Aim of the exercise: Among the entries below, copy every line that carries the word "Если".

(Data records)

╔══

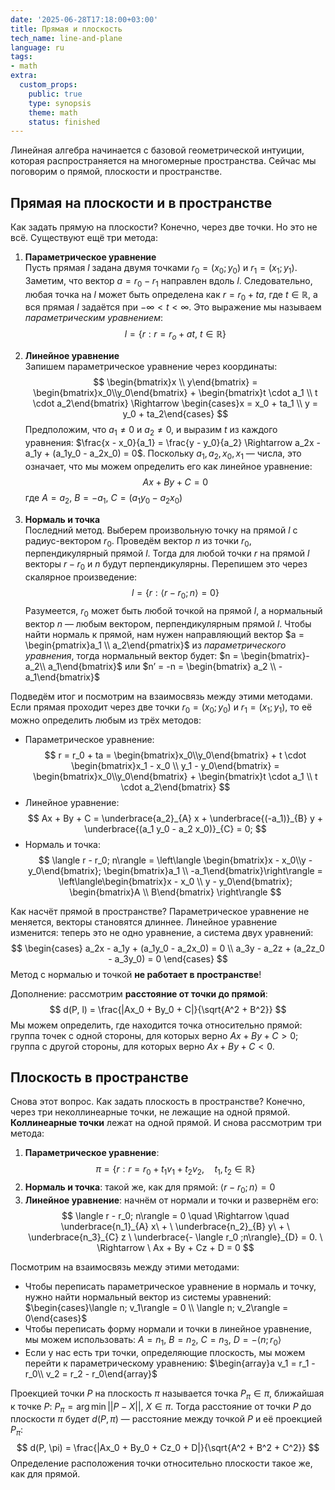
```yaml
---
date: '2025-06-28T17:18:00+03:00'
title: Прямая и плоскость
tech_name: line-and-plane
language: ru
tags:
- math
extra:
  custom_props:
    public: true
    type: synopsis
    theme: math
    status: finished
---
```


Линейная алгебра начинается с базовой геометрической интуиции, которая распространяется на многомерные пространства. Сейчас мы поговорим о прямой, плоскости и пространстве. 

## Прямая на плоскости и в пространстве
Как задать прямую на плоскости? Конечно, через две точки. Но это не всё. Существуют ещё три метода:

1. **Параметрическое уравнение**  
Пусть прямая $l$ задана двумя точками $r_0 = (x_0; y_0)$ и $r_1 = (x_1;y_1)$. Заметим, что вектор $a = r_0 - r_1$ направлен вдоль $l$. Следовательно, любая точка на $l$ может быть определена как $r = r_0 + ta$, где $t \in \mathbb{R}$, а вся прямая $l$ задаётся при $-\infty < t < \infty$. Это выражение мы называем *параметрическим уравнением*:  
$$
l = \{r: r = r_o + at, \ t \in \mathbb{R} \}
$$

2. **Линейное уравнение**  
Запишем параметрическое уравнение через координаты:  
$$
\begin{bmatrix}x \\ y\end{bmatrix} = \begin{bmatrix}x_0\\y_0\end{bmatrix} + \begin{bmatrix}t \cdot a_1 \\ t \cdot a_2\end{bmatrix} \Rightarrow \begin{cases}x = x_0 + ta_1 \\ y = y_0 + ta_2\end{cases}
$$
Предположим, что $a_1 \neq 0$ и $a_2 \neq 0$, и выразим $t$ из каждого уравнения: $\frac{x - x_0}{a_1} = \frac{y - y_0}{a_2} \Rightarrow a_2x - a_1y + (a_1y_0 - a_2x_0) = 0$. Поскольку $a_1, a_2, x_0, x_1$ — числа, это означает, что мы можем определить его как линейное уравнение:  
$$
Ax + By + C = 0
$$
где $A = a_2$, $B = -a_1$, $C = (a_1y_0 - a_2x_0)$ 

3. **Нормаль и точка**  
Последний метод. Выберем произвольную точку на прямой $l$ с радиус-вектором $r_0$. Проведём вектор $n$ из точки $r_0$, перпендикулярный прямой $l$. Тогда для любой точки $r$ на прямой $l$ векторы $r - r_0$ и $n$ будут перпендикулярны. Перепишем это через скалярное произведение:  
$$
l = \{ r: \langle r - r_0;n\rangle = 0\}
$$
Разумеется, $r_0$ может быть любой точкой на прямой $l$, а нормальный вектор $n$ — любым вектором, перпендикулярным прямой $l$. Чтобы найти нормаль к прямой, нам нужен направляющий вектор $a = \begin{pmatrix}a_1 \\ a_2\end{pmatrix}$ из *параметрического уравнения*, тогда нормальный вектор будет: $n = \begin{bmatrix}-a_2\\ a_1\end{bmatrix}$ или $n’ = -n = \begin{bmatrix} a_2 \\ -a_1\end{bmatrix}$

Подведём итог и посмотрим на взаимосвязь между этими методами. Если прямая проходит через две точки $r_0 = (x_0; y_0)$ и $r_1 = (x_1; y_1)$, то её можно определить любым из трёх методов:
- Параметрическое уравнение:  
$$
r = r_0 + ta = \begin{bmatrix}x_0\\y_0\end{bmatrix} + t \cdot \begin{bmatrix}x_1 - x_0 \\ y_1 - y_0\end{bmatrix} = \begin{bmatrix}x_0\\y_0\end{bmatrix} + \begin{bmatrix}t \cdot a_1 \\ t \cdot a_2\end{bmatrix}
$$
- Линейное уравнение:  
$$
Ax + By + C = 
\underbrace{a_2}_{A} x + 
\underbrace{(-a_1)}_{B} y + 
\underbrace{(a_1 y_0 - a_2 x_0)}_{C} = 0;
$$
- Нормаль и точка:  
$$
\langle r - r_0; n\rangle = \left\langle \begin{bmatrix}x - x_0\\y - y_0\end{bmatrix}; \begin{bmatrix}a_1 \\ -a_1\end{bmatrix}\right\rangle = \left\langle\begin{bmatrix}x - x_0 \\ y - y_0\end{bmatrix}; \begin{bmatrix}A \\ B\end{bmatrix} \right\rangle
$$

Как насчёт прямой в пространстве? Параметрическое уравнение не меняется, векторы становятся длиннее. Линейное уравнение изменится: теперь это не одно уравнение, а система двух уравнений:  
$$
\begin{cases}
a_2x - a_1y + (a_1y_0 - a_2x_0) = 0 \\
a_3y - a_2z + (a_2z_0 - a_3y_0) = 0
\end{cases}
$$
Метод с нормалью и точкой **не работает в пространстве**!

Дополнение: рассмотрим **расстояние от точки до прямой**:  
$$
d(P, l) = \frac{|Ax_0 + By_0 + C|}{\sqrt{A^2 + B^2}}
$$
Мы можем определить, где находится точка относительно прямой: группа точек с одной стороны, для которых верно $Ax +By + C > 0$; группа с другой стороны, для которых верно $Ax +By + C < 0$.

## Плоскость в пространстве
Снова этот вопрос. Как задать плоскость в пространстве? Конечно, через три неколлинеарные точки, не лежащие на одной прямой. **Коллинеарные точки** лежат на одной прямой. И снова рассмотрим три метода:
1. **Параметрическое уравнение**:  
$$
\pi = \{r: r = r_0 + t_1v_1 + t_2v_2, \quad t_1, t_2 \in \mathbb{R}\}
$$
2. **Нормаль и точка**: такой же, как для прямой: $\langle r - r_0; n\rangle = 0$  
3. **Линейное уравнение**: начнём от нормали и точки и развернём его:  
$$
\langle r - r_0; n\rangle = 0 \quad \Rightarrow \quad 
\underbrace{n_1}_{A} x\  + \ 
\underbrace{n_2}_{B} y\  + \
\underbrace{n_3}_{C} z \ 
\underbrace{- \langle r_0 ;n\rangle}_{D} = 0. \ \Rightarrow \ Ax + By + Cz + D = 0
$$

Посмотрим на взаимосвязь между этими методами:
- Чтобы переписать параметрическое уравнение в нормаль и точку, нужно найти нормальный вектор из системы уравнений:  $\begin{cases}\langle n; v_1\rangle = 0 \\ \langle n; v_2\rangle = 0\end{cases}$
- Чтобы переписать форму нормали и точки в линейное уравнение, мы можем использовать: $A = n_1$, $B = n_2$, $C = n_3$, $D = -\langle n ;r_0\rangle$ 
- Если у нас есть три точки, определяющие плоскость, мы можем перейти к параметрическому уравнению: $\begin{array}a v_1 = r_1 - r_0\\ v_2 = r_2 - r_0\end{array}$

Проекцией точки $P$ на плоскость $\pi$ называется точка $P_\pi \in \pi$, ближайшая к точке $P$: $P_\pi = \arg{\min{||P - X||}}, \ X \in \pi$. Тогда расстояние от точки $P$ до плоскости $\pi$ будет $d(P, \pi)$ — расстояние между точкой $P$ и её проекцией $P_\pi$:  
$$
d(P, \pi) = \frac{|Ax_0 + By_0 + Cz_0 + D|}{\sqrt{A^2 + B^2 + C^2}}
$$
Определение расположения точки относительно плоскости такое же, как для прямой.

╚══

Your solution:
Подведём итог и посмотрим на взаимосвязь между этими методами. Если прямая проходит через две точки $r_0 = (x_0; y_0)$ и $r_1 = (x_1; y_1)$, то её можно определить любым из трёх методов:
- Если у нас есть три точки, определяющие плоскость, мы можем перейти к параметрическому уравнению: $\begin{array}a v_1 = r_1 - r_0\\ v_2 = r_2 - r_0\end{array}$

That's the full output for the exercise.